> **ACTION ITEM**
Write out each line from the data below that includes the word "result".

Stored data:
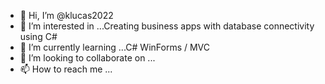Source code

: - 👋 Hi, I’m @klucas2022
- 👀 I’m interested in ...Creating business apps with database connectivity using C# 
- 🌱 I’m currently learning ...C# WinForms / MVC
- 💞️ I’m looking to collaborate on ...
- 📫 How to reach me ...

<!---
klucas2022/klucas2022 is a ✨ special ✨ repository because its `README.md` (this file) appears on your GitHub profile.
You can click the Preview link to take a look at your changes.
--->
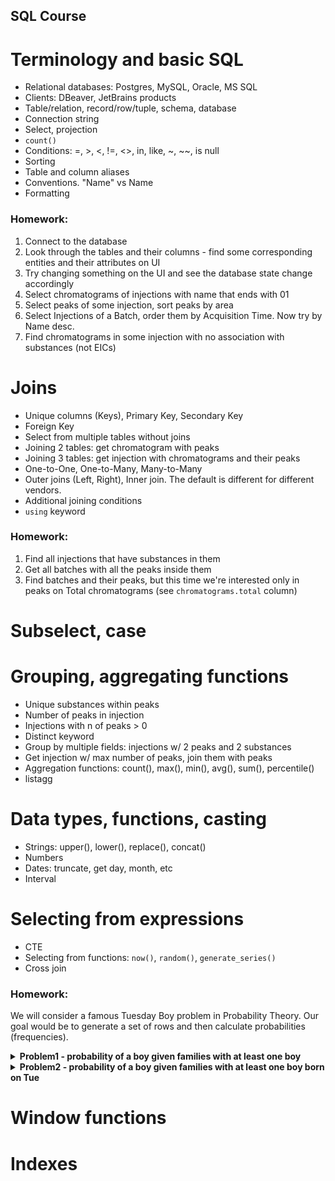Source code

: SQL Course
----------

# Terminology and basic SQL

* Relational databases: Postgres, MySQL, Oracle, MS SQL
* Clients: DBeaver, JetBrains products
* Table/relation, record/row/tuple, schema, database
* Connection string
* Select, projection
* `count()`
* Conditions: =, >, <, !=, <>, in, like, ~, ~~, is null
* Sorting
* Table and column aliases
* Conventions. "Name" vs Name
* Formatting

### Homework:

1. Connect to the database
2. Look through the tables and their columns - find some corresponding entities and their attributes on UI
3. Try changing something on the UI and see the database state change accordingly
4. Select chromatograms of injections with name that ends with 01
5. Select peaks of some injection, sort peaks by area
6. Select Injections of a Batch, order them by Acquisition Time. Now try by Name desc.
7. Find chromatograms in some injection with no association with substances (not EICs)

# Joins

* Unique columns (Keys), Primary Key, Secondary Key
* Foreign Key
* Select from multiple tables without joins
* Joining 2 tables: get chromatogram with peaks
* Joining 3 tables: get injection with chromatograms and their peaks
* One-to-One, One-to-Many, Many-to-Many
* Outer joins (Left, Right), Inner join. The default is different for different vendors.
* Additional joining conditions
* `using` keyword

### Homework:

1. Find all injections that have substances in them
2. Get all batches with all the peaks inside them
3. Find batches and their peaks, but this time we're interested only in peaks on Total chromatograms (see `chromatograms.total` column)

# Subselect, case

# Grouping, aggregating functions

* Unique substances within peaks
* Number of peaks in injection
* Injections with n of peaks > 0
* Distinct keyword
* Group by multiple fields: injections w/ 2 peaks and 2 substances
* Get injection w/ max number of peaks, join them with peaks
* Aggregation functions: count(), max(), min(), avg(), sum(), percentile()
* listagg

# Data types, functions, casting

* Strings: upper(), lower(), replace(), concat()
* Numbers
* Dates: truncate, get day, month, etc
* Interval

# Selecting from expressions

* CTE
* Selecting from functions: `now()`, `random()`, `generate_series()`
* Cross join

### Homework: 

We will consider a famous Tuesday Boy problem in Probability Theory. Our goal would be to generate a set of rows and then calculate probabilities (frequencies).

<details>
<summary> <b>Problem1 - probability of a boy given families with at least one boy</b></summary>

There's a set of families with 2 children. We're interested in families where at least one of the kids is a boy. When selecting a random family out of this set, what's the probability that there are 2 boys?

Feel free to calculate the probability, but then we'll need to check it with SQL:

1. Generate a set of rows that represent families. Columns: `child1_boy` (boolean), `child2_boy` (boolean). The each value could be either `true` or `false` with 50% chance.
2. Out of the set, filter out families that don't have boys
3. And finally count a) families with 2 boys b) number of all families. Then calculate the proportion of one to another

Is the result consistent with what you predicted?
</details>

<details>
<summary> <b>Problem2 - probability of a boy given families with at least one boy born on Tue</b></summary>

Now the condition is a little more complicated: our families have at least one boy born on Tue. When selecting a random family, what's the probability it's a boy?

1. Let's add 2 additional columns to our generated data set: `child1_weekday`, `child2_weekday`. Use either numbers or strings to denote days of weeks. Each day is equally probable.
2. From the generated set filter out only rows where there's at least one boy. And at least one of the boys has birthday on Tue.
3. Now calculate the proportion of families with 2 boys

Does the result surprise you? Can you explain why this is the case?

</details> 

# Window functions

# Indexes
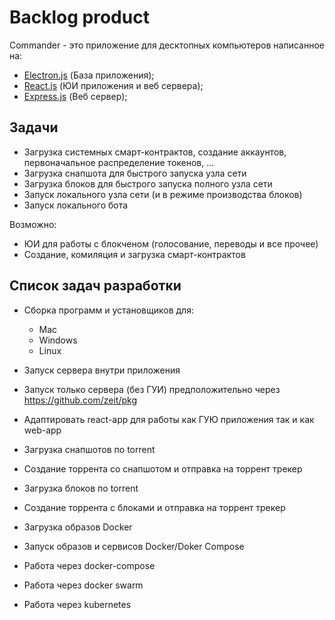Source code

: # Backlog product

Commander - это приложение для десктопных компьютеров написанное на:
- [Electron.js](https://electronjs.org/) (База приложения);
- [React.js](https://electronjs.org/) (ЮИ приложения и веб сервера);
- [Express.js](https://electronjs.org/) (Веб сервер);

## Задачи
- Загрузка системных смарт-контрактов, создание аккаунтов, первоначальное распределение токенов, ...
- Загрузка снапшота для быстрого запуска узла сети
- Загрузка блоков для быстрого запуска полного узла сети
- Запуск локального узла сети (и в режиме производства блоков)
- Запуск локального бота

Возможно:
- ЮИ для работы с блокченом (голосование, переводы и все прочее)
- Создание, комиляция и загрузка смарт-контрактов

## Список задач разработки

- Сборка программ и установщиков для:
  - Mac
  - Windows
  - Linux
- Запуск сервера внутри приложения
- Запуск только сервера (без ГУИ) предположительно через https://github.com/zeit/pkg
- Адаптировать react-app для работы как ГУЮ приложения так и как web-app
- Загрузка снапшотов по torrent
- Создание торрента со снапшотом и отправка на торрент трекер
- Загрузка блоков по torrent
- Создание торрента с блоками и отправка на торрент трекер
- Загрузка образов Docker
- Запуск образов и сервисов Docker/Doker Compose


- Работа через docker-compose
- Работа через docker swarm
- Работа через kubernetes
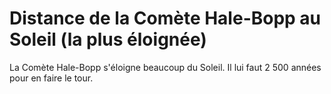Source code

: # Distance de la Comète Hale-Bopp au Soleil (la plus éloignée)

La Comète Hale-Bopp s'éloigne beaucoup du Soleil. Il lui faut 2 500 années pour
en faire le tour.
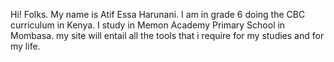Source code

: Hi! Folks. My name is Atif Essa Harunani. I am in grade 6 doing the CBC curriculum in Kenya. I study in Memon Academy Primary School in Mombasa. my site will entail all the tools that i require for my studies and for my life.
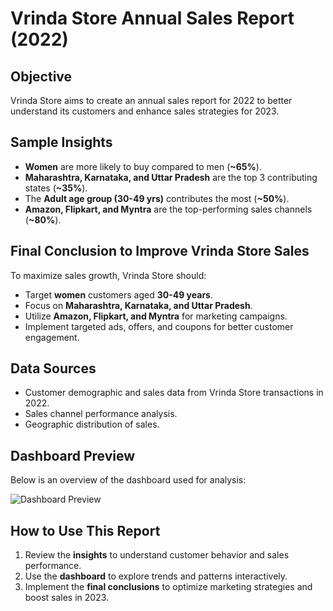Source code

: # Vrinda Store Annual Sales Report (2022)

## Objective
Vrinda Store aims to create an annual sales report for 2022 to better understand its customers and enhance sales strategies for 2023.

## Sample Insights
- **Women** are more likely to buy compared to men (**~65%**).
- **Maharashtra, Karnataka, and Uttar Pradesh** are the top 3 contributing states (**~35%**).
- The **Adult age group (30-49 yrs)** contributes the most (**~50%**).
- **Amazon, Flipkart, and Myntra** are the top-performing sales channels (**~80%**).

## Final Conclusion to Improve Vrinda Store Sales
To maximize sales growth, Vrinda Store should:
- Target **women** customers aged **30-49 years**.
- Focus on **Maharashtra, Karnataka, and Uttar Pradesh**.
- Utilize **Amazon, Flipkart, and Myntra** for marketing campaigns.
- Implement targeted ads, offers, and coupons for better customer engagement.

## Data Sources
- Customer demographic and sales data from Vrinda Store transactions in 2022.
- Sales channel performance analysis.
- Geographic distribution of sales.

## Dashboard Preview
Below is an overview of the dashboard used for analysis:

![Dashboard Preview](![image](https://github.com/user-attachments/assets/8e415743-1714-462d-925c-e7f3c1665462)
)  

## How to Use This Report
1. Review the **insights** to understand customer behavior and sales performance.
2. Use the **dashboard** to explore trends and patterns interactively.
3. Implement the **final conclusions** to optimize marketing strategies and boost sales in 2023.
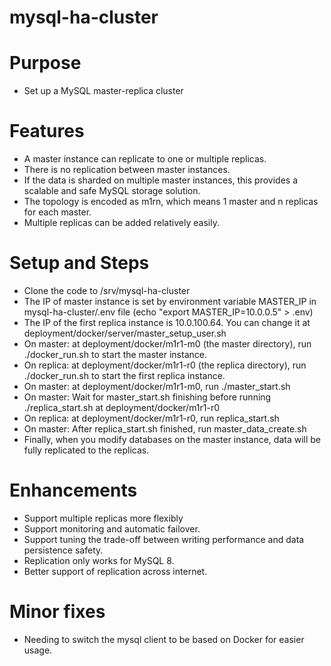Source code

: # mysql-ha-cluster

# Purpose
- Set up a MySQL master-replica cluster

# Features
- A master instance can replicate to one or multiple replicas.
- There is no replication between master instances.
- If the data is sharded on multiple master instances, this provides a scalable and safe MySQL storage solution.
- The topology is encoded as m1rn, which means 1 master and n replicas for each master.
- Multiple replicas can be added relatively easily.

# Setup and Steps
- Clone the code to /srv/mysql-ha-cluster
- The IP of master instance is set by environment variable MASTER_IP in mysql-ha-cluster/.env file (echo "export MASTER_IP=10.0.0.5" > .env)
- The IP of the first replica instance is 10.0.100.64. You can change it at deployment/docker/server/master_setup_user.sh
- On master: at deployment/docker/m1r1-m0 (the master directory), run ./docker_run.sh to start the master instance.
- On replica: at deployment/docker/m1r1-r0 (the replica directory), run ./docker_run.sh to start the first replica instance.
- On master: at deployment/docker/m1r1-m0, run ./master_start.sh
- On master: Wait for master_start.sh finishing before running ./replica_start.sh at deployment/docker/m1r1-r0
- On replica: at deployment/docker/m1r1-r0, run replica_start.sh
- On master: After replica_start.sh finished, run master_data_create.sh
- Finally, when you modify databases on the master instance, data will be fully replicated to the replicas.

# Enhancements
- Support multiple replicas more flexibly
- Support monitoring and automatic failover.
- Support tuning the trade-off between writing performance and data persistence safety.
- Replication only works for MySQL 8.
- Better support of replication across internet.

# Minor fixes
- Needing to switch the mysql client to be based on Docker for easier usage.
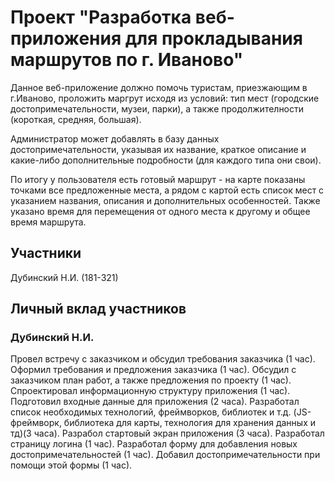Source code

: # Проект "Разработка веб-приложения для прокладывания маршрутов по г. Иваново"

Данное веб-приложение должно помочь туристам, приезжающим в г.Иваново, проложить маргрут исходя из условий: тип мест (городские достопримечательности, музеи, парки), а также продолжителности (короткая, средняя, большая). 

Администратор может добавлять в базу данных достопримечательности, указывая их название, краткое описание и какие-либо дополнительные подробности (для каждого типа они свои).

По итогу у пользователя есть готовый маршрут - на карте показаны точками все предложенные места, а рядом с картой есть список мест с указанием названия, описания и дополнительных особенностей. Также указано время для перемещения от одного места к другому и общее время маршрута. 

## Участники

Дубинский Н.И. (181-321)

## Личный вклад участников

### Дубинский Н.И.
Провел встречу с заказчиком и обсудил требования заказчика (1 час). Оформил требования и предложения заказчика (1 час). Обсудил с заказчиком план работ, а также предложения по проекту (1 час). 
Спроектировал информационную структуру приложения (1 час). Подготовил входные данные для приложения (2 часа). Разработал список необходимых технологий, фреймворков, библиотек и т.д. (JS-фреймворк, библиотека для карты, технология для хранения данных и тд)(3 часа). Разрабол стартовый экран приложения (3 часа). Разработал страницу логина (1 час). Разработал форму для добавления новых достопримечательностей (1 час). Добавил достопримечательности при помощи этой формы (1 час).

> **EXERCISE OUTPUT**
Is the result consistent with what you predicted?
Does the result surprise you? Can you explain why this is the case?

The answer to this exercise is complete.